Selçuk Erim GiTMEDYA’ya Konuştu (ÖZEL RÖPORTAJ)
“Kiremitte Buz musun?” Türküsünün İlginç Hikayesi
(GiTMEDYA HABER MERKEZİ – Röportaj: Ali ARAZ, Fotoğraflar: İlyas DEMİRTAŞ)
Uşak dendiğinde akla gelen ilk türküdür belki de… Kiremitte buz musun? Gelin misin, kız mısın? Sözleri ile Ege’nin, nağmeleri ile Uşak yöresinin kültürünü yansıtır insana. Elbette her türkümüzün olduğu gibi bu türkünün de bir derleme hikâyesi var. G i T M E D Y A Haber de Uşak’ın bu güzel eserini derleyen Türk Halk Müziği sevdalısı mütevazı sanat adamı ile bir araya geldi. Biz sorduk, Selçuk Erim cevapladı.

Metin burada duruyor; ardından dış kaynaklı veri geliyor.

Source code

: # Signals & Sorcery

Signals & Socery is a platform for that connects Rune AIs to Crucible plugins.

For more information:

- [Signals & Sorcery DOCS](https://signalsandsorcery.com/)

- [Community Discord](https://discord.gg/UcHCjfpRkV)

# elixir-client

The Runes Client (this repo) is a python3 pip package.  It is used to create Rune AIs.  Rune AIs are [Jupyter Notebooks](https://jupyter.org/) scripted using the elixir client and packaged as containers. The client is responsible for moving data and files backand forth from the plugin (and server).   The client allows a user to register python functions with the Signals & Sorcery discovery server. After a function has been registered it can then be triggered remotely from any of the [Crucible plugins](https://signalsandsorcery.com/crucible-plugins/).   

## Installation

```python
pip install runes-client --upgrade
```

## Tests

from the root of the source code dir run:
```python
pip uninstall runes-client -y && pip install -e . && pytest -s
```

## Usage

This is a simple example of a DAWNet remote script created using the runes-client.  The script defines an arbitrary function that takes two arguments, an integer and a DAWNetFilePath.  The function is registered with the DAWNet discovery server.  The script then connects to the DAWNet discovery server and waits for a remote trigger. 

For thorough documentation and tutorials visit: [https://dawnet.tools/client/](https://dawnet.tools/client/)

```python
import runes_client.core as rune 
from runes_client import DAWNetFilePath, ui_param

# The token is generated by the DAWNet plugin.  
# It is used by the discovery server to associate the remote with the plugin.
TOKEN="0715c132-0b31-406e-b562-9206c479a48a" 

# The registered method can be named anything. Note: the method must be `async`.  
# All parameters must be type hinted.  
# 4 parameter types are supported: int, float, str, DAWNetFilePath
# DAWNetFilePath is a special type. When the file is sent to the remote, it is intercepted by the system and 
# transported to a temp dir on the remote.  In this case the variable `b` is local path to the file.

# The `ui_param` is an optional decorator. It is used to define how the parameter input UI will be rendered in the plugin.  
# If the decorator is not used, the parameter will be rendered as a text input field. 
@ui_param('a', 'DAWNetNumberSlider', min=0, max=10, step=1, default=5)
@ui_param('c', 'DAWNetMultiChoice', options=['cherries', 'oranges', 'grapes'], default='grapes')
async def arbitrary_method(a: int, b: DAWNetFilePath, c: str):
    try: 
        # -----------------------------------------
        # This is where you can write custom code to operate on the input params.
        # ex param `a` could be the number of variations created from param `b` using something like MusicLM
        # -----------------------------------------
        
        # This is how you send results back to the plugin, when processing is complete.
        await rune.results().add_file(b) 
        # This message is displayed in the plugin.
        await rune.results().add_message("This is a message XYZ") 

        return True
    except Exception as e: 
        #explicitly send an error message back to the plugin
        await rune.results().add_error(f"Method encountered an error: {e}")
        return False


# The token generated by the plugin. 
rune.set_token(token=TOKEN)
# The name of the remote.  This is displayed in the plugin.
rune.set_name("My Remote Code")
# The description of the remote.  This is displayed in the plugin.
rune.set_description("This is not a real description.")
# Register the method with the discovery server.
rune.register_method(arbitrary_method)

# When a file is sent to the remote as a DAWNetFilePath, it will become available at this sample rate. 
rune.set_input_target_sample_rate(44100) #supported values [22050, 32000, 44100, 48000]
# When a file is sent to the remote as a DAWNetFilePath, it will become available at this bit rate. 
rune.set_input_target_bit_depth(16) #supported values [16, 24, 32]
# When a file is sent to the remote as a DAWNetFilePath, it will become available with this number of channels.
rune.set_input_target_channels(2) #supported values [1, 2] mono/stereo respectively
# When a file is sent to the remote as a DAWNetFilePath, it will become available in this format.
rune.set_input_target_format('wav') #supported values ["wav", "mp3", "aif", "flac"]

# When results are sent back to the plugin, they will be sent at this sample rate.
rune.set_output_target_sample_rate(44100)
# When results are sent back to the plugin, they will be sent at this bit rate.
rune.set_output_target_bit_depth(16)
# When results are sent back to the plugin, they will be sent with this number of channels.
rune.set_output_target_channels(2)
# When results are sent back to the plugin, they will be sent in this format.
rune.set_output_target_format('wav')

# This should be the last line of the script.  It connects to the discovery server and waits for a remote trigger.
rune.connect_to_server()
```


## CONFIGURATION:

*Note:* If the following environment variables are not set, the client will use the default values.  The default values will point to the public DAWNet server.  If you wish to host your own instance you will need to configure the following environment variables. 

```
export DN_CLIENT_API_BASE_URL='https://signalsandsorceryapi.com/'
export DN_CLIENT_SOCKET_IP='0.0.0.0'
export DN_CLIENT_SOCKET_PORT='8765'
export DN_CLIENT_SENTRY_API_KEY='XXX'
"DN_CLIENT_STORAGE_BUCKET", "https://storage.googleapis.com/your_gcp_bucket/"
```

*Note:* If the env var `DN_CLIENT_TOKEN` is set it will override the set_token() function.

Selçuk Erim, 76 yıllık hayatının 65 senesini Türk Halk Müziği’ne adamış emekli bir hâkim albay. Hem çalıyor, hem de söylüyor. Aslen Sivaslı olan Erim’in Uşak’a ve Uşak kültürüne katkısı asla yadsınamaz. Zira son 11 senesini tamamen Uşak’ta geçirmiş. Şimdi Uşak yarenleri ile tanışmasının öyküsünü kendi ağzından dinleyelim;
“Ben Uşaklı değilim. Ama 11 senedir buradayım, ev de aldığıma göre, herhâlde artık Uşaklı olduk. Buraya ailevi nedenler ile geldim ve 65 senedir Türk Halk Müziği ile uğraştığımdan tabi ilk yaptığım iş bağlama çalan kimdir onu aradım. Bir ipucu bulduk, o arkadaş beni ‘Uşak Musiki Derneği var’ diye bir yere götürdü. Hakikaten geniş bir topluluktu. Güzel çalışmalar oluyordu. 6 – 7 sene o grupla devam ettik. Ondan sonra bazı nedenlerle ikiye üçe bölündük. O üçten bir tanesi de bu gruptur. Bu grup Baltalı Köyü ağırlıklıdır. Ben de buraya geldim. Her hafta pazartesi günleri bu bulunduğumuz binada çalışmalarımız oluyor. Sene sonu da bir konser veririz. Halka açık. Böylece o yılı değerlendirmiş oluyoruz. Gayemiz gençleri Türk Halk Müziği’ne alıştırmak, kahve köşelerinden kurtarmak. Ben de zaten 60 senedir bu yaşımda uğraşmamım nedeni o… İki kişiye bu zevki aşılayabilirsem ne mutlu bana.”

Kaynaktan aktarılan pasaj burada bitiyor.